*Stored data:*
☆ ☆ ☆
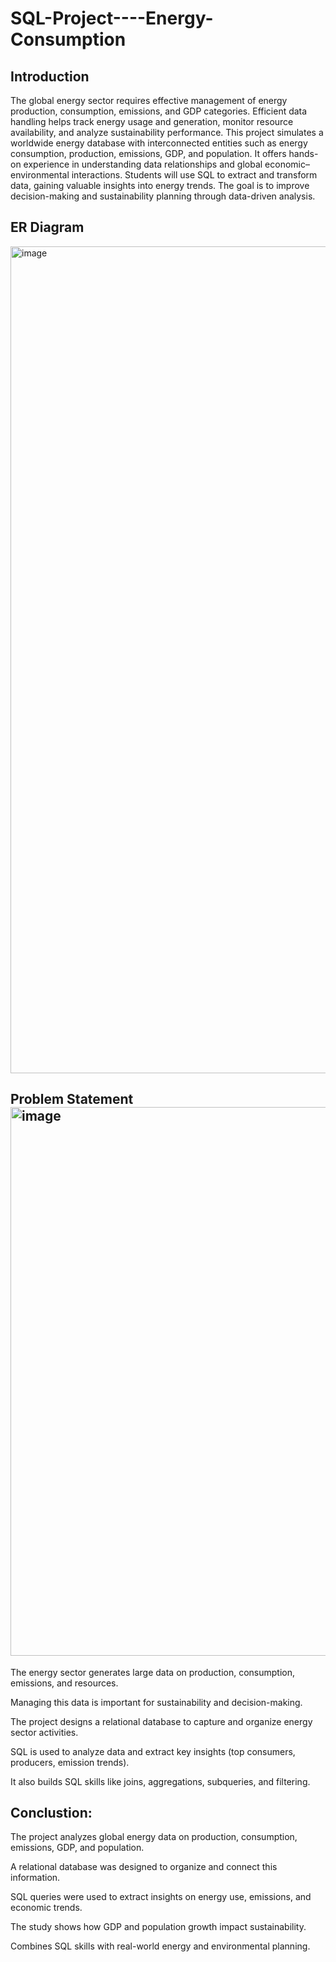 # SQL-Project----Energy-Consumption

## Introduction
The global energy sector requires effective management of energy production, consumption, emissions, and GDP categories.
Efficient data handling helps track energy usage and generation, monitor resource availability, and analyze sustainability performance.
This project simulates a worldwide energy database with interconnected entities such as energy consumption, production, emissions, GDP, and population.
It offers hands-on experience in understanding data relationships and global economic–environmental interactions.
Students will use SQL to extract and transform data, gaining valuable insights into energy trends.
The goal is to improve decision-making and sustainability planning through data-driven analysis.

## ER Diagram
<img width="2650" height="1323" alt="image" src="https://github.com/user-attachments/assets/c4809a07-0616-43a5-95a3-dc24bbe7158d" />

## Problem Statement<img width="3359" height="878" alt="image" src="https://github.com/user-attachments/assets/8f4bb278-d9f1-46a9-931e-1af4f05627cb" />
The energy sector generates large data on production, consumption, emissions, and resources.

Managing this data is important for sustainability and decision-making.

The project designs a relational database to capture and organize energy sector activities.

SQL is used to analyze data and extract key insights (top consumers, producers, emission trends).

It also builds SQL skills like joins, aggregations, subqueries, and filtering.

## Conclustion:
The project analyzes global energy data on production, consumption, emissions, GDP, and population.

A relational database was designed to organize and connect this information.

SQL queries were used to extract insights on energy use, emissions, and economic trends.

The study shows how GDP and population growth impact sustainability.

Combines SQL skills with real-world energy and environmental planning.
☆ ☆ ☆
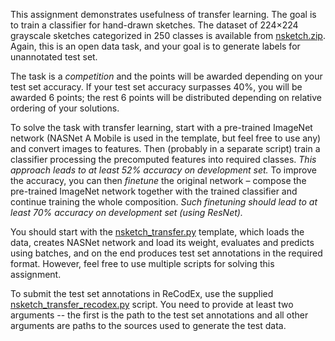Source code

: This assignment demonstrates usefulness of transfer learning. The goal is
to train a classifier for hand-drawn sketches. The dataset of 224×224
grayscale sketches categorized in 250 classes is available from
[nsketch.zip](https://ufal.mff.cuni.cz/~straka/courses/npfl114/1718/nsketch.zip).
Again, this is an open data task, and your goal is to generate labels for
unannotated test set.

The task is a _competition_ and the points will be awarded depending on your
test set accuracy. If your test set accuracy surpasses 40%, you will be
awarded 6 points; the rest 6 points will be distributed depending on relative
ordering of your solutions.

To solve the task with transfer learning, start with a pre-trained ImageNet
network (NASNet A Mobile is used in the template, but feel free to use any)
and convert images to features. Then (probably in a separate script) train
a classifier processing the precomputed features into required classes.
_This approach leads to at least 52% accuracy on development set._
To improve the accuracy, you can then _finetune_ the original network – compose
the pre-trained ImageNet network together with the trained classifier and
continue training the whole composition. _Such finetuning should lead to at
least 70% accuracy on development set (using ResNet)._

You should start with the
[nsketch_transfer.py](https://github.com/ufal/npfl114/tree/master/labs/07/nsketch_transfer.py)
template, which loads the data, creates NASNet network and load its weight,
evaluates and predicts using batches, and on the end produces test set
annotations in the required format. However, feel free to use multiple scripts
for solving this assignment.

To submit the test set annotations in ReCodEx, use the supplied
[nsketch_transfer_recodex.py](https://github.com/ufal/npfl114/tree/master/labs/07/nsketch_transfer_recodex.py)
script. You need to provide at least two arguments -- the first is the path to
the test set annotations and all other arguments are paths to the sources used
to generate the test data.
☆ ☆ ☆
*TASK STATEMENT:* Using the entries shown above, reproduce verbatim the lines from the line bearing "To submit the" to the line bearing "to generate the test data.", inclusive.

*ANSWER BOX:*
To submit the test set annotations in ReCodEx, use the supplied
[nsketch_transfer_recodex.py](https://github.com/ufal/npfl114/tree/master/labs/07/nsketch_transfer_recodex.py)
script. You need to provide at least two arguments -- the first is the path to
the test set annotations and all other arguments are paths to the sources used
to generate the test data.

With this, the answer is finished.